- GIVEN INFORMATION
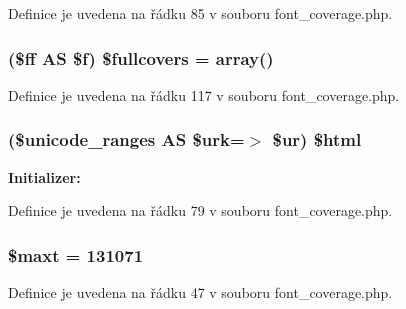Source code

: Definice je uvedena na řádku 85 v souboru font\-\_\-coverage.\-php.

\hypertarget{font__coverage_8php_a21ad601587a1620504b68ce5258b9ff6}{
\subsubsection[{\$fullcovers}]{ (\$ff A\-S \$f) \$fullcovers = array()}}\label{font__coverage_8php_a21ad601587a1620504b68ce5258b9ff6}


Definice je uvedena na řádku 117 v souboru font\-\_\-coverage.\-php.

\hypertarget{font__coverage_8php_adaf3754f65c4619ab65aa55169ef684e}{
\subsubsection[{\$html}]{ (\$unicode\-\_\-ranges A\-S \$urk=$>$ \$ur) \$html}}\label{font__coverage_8php_adaf3754f65c4619ab65aa55169ef684e}
{\bfseries Initializer\-:}


Definice je uvedena na řádku 79 v souboru font\-\_\-coverage.\-php.

\hypertarget{font__coverage_8php_a6f59d03d2504b6c14d08ff0d12d56f4e}{
\subsubsection[{\$maxt}]{\setlength{\rightskip}{0pt plus 5cm}\$maxt = 131071}}\label{font__coverage_8php_a6f59d03d2504b6c14d08ff0d12d56f4e}


Definice je uvedena na řádku 47 v souboru font\-\_\-coverage.\-php.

- WHAT TO DO
The lines to return are those with the string "hypertarget" in them; copy each from the entries above.

- RESPONSE TO THIS EXERCISE
\hypertarget{font__coverage_8php_a21ad601587a1620504b68ce5258b9ff6}{
\hypertarget{font__coverage_8php_adaf3754f65c4619ab65aa55169ef684e}{
\hypertarget{font__coverage_8php_a6f59d03d2504b6c14d08ff0d12d56f4e}{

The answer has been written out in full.